Dia berharap pemerintahan baru, yang terpilih pada bulan Oktober, akan mengubah sistem dan mengembangkan kebijakan migrasi yang lebih melindungi pekerja.

“Negara harus menjadi pemain yang lebih aktif. Tidak aktif dalam arti [having] polisi perbatasan dan pagar yang lebih kuat di beberapa bagian perbatasan, namun lebih aktif dalam mengatur kondisi migrasi dan perburuhan,” katanya.

Polandia
Stephanie sekarang menganggap meninggalkan Hong Kong adalah sebuah kesalahan [Xyza Cruz Bacani/Al Jazeera]

Menghadapi stres yang memuncak dalam pekerjaannya sebagai pengasuh anak, Rosalinda mempertimbangkan pilihannya.

Bagi Miriam, pekerja di pabrik suku cadang mobil, prioritasnya adalah menabung cukup uang untuk menjenguk keluarganya.

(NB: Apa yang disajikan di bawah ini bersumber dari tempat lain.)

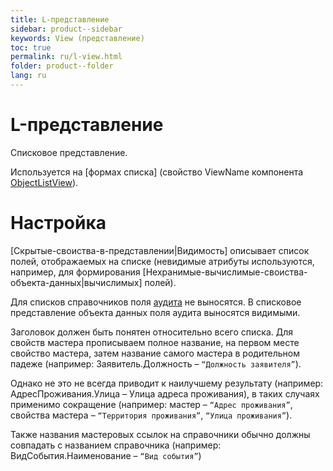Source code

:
 ```yaml
---
title: L-представление
sidebar: product--sidebar
keywords: View (представление)
toc: true
permalink: ru/l-view.html
folder: product--folder
lang: ru
---
```


# L-представление
Списковое представление.


Используется на [формах списка] (свойство ViewName компонента [ObjectListView](Формы-списка-классы-со-стереотипом-listform.html)).

# Настройка
[Скрытые-своиства-в-представлении|Видимость] описывает список полей, отображаемых на списке (невидимые атрибуты используются, например, для формирования [Нехранимые-вычислимые-своиства-объекта-данных|вычислимых] полей).


Для списков справочников поля [аудита](audit.html) не выносятся. В списковое представление объекта данных поля аудита выносятся видимыми.


Заголовок должен быть понятен относительно всего списка. Для свойств мастера прописываем полное название, на первом месте свойство мастера, затем название самого мастера в родительном падеже (например: Заявитель.Должность – `“Должность заявителя”`).


Однако не это не всегда приводит к наилучшему результату (например: АдресПроживания.Улица – Улица адреса проживания), в таких случаях применимо сокращение (например: мастер – `“Адрес проживания”`, свойства мастера – `“Территория проживания”`, `“Улица проживания”`).


Также названия мастеровых ссылок на справочники обычно должны совпадать с названием справочника (например: ВидСобытия.Наименование – `“Вид события”`)

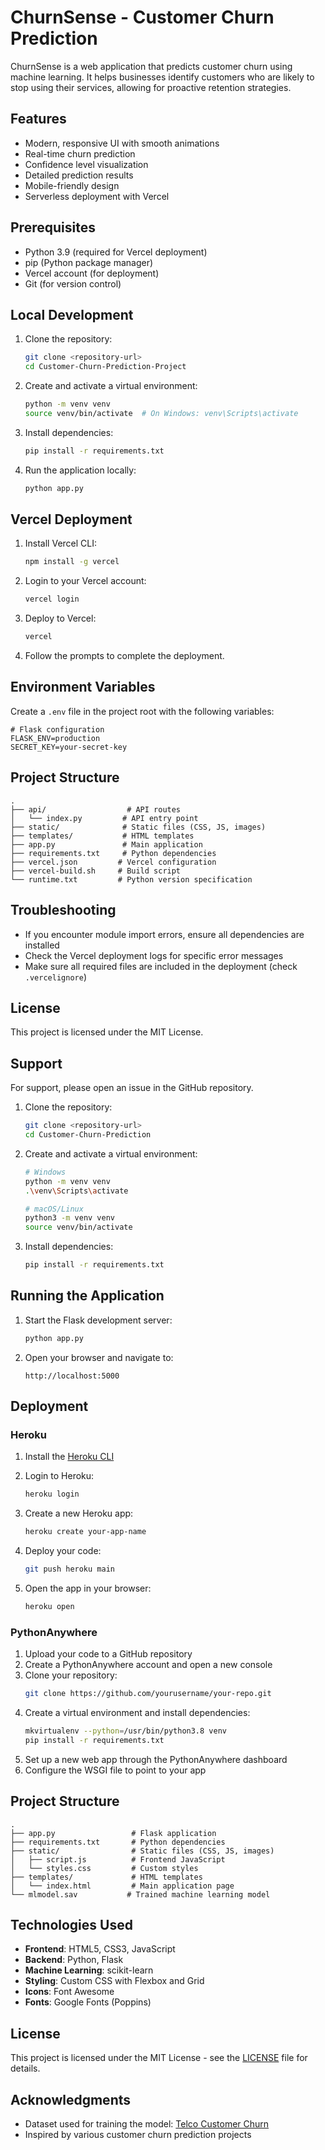 # ChurnSense - Customer Churn Prediction

ChurnSense is a web application that predicts customer churn using machine learning. It helps businesses identify customers who are likely to stop using their services, allowing for proactive retention strategies.

## Features

- Modern, responsive UI with smooth animations
- Real-time churn prediction
- Confidence level visualization
- Detailed prediction results
- Mobile-friendly design
- Serverless deployment with Vercel

## Prerequisites

- Python 3.9 (required for Vercel deployment)
- pip (Python package manager)
- Vercel account (for deployment)
- Git (for version control)

## Local Development

1. Clone the repository:
   ```bash
   git clone <repository-url>
   cd Customer-Churn-Prediction-Project
   ```

2. Create and activate a virtual environment:
   ```bash
   python -m venv venv
   source venv/bin/activate  # On Windows: venv\Scripts\activate
   ```

3. Install dependencies:
   ```bash
   pip install -r requirements.txt
   ```

4. Run the application locally:
   ```bash
   python app.py
   ```

## Vercel Deployment

1. Install Vercel CLI:
   ```bash
   npm install -g vercel
   ```

2. Login to your Vercel account:
   ```bash
   vercel login
   ```

3. Deploy to Vercel:
   ```bash
   vercel
   ```

4. Follow the prompts to complete the deployment.

## Environment Variables

Create a `.env` file in the project root with the following variables:

```
# Flask configuration
FLASK_ENV=production
SECRET_KEY=your-secret-key
```

## Project Structure

```
.
├── api/                  # API routes
│   └── index.py         # API entry point
├── static/              # Static files (CSS, JS, images)
├── templates/           # HTML templates
├── app.py               # Main application
├── requirements.txt     # Python dependencies
├── vercel.json         # Vercel configuration
├── vercel-build.sh     # Build script
└── runtime.txt         # Python version specification
```

## Troubleshooting

- If you encounter module import errors, ensure all dependencies are installed
- Check the Vercel deployment logs for specific error messages
- Make sure all required files are included in the deployment (check `.vercelignore`)

## License

This project is licensed under the MIT License.

## Support

For support, please open an issue in the GitHub repository.

1. Clone the repository:
   ```bash
   git clone <repository-url>
   cd Customer-Churn-Prediction
   ```

2. Create and activate a virtual environment:
   ```bash
   # Windows
   python -m venv venv
   .\venv\Scripts\activate
   
   # macOS/Linux
   python3 -m venv venv
   source venv/bin/activate
   ```

3. Install dependencies:
   ```bash
   pip install -r requirements.txt
   ```

## Running the Application

1. Start the Flask development server:
   ```bash
   python app.py
   ```

2. Open your browser and navigate to:
   ```
   http://localhost:5000
   ```

## Deployment

### Heroku

1. Install the [Heroku CLI](https://devcenter.heroku.com/articles/heroku-cli)

2. Login to Heroku:
   ```bash
   heroku login
   ```

3. Create a new Heroku app:
   ```bash
   heroku create your-app-name
   ```

4. Deploy your code:
   ```bash
   git push heroku main
   ```

5. Open the app in your browser:
   ```bash
   heroku open
   ```

### PythonAnywhere

1. Upload your code to a GitHub repository
2. Create a PythonAnywhere account and open a new console
3. Clone your repository:
   ```bash
   git clone https://github.com/yourusername/your-repo.git
   ```
4. Create a virtual environment and install dependencies:
   ```bash
   mkvirtualenv --python=/usr/bin/python3.8 venv
   pip install -r requirements.txt
   ```
5. Set up a new web app through the PythonAnywhere dashboard
6. Configure the WSGI file to point to your app

## Project Structure

```
.
├── app.py                 # Flask application
├── requirements.txt       # Python dependencies
├── static/                # Static files (CSS, JS, images)
│   ├── script.js          # Frontend JavaScript
│   └── styles.css         # Custom styles
├── templates/             # HTML templates
│   └── index.html         # Main application page
└── mlmodel.sav           # Trained machine learning model
```

## Technologies Used

- **Frontend**: HTML5, CSS3, JavaScript
- **Backend**: Python, Flask
- **Machine Learning**: scikit-learn
- **Styling**: Custom CSS with Flexbox and Grid
- **Icons**: Font Awesome
- **Fonts**: Google Fonts (Poppins)

## License

This project is licensed under the MIT License - see the [LICENSE](LICENSE) file for details.

## Acknowledgments

- Dataset used for training the model: [Telco Customer Churn](https://www.kaggle.com/datasets/blastchar/telco-customer-churn)
- Inspired by various customer churn prediction projects
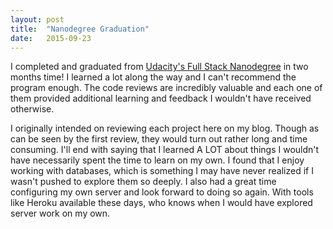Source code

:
 ```yaml
---
layout: post
title:  "Nanodegree Graduation"
date:   2015-09-23
---
```


I completed and graduated from [Udacity's Full Stack Nanodegree][1] in two months
time! I learned a lot along the way and I can't recommend the program enough.
The code reviews are incredibly valuable and each one of them provided
additional learning and feedback I wouldn't have received otherwise.

I originally intended on reviewing each project here on my blog. Though as can
be seen by the first review, they would turn out rather long and time consuming.
I'll end with saying that I learned A LOT about things I wouldn't have
necessarily spent the time to learn on my own. I found that I enjoy working with
databases, which is something I may have never realized if I wasn't pushed to
explore them so deeply. I also had a great time configuring my own
server and look forward to doing so again. With tools like Heroku available
these days, who knows when I would have explored server work on my own.

[1]: https://www.udacity.com/course/full-stack-web-developer-nanodegree--nd004
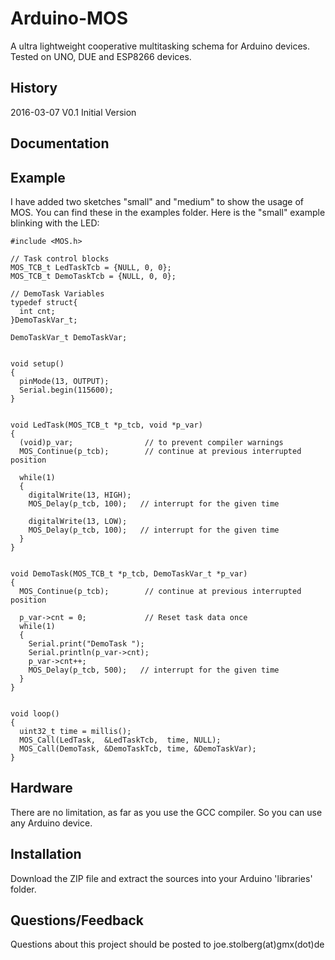 # Arduino-MOS
A ultra lightweight cooperative multitasking schema for Arduino devices. Tested on UNO, DUE and ESP8266 devices.

## History
2016-03-07  V0.1  Initial Version 

## Documentation


## Example
I have added two sketches "small" and "medium" to show the usage of MOS.
You can find these in the examples folder. Here is the "small" example blinking with the LED:

```
#include <MOS.h>

// Task control blocks
MOS_TCB_t LedTaskTcb = {NULL, 0, 0};
MOS_TCB_t DemoTaskTcb = {NULL, 0, 0};

// DemoTask Variables
typedef struct{
  int cnt;
}DemoTaskVar_t;

DemoTaskVar_t DemoTaskVar;


void setup()
{
  pinMode(13, OUTPUT);
  Serial.begin(115600);
}


void LedTask(MOS_TCB_t *p_tcb, void *p_var)
{
  (void)p_var;                // to prevent compiler warnings
  MOS_Continue(p_tcb);        // continue at previous interrupted position

  while(1)
  {
    digitalWrite(13, HIGH);
    MOS_Delay(p_tcb, 100);   // interrupt for the given time

    digitalWrite(13, LOW);
    MOS_Delay(p_tcb, 100);   // interrupt for the given time
  }
}


void DemoTask(MOS_TCB_t *p_tcb, DemoTaskVar_t *p_var)
{
  MOS_Continue(p_tcb);        // continue at previous interrupted position

  p_var->cnt = 0;             // Reset task data once
  while(1)
  {
    Serial.print("DemoTask ");
    Serial.println(p_var->cnt);
    p_var->cnt++;
    MOS_Delay(p_tcb, 500);   // interrupt for the given time
  }
}


void loop()
{
  uint32_t time = millis();
  MOS_Call(LedTask,  &LedTaskTcb,  time, NULL);
  MOS_Call(DemoTask, &DemoTaskTcb, time, &DemoTaskVar);
}
```

## Hardware
There are no limitation, as far as you use the GCC compiler. So you can use any Arduino device. 

## Installation
Download the ZIP file and extract the sources into your Arduino 'libraries' folder.

## Questions/Feedback
Questions about this project should be posted to joe.stolberg(at)gmx(dot)de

Natal yang lalu adalah tahun kelima berturut-turut dia menghabiskan waktu jauh dari putri remajanya dan suaminya.

“Saya tidak punya liburan apa pun [since arriving in Poland]karena tiket pesawatnya mahal dan gaji saya sangat rendah,” kata Miriam.

Stephanie, yang masih ingat perasaan “bersemangat” bepergian ke Eropa, mau tidak mau berpikir bahwa meninggalkan pekerjaannya di Hong Kong adalah sebuah kesalahan.

Setelah satu setengah tahun menggantungkan harapannya pada Polandia, ia merasa semakin rentan dibandingkan sebelumnya.

Saat ini berada di tempat penampungan tanpa visa kerja dan praktis tanpa uang, Stephanie melihat masa depan yang tidak pasti.

“Saya ilegal sekarang, mungkin lebih baik saya kembali ke Filipina,” katanya.

Raquel Carvalho melaporkan dari sembilan lokasi di Polandia dengan dukungan Journalismfund.eu

*Nama diubah untuk melindungi privasi.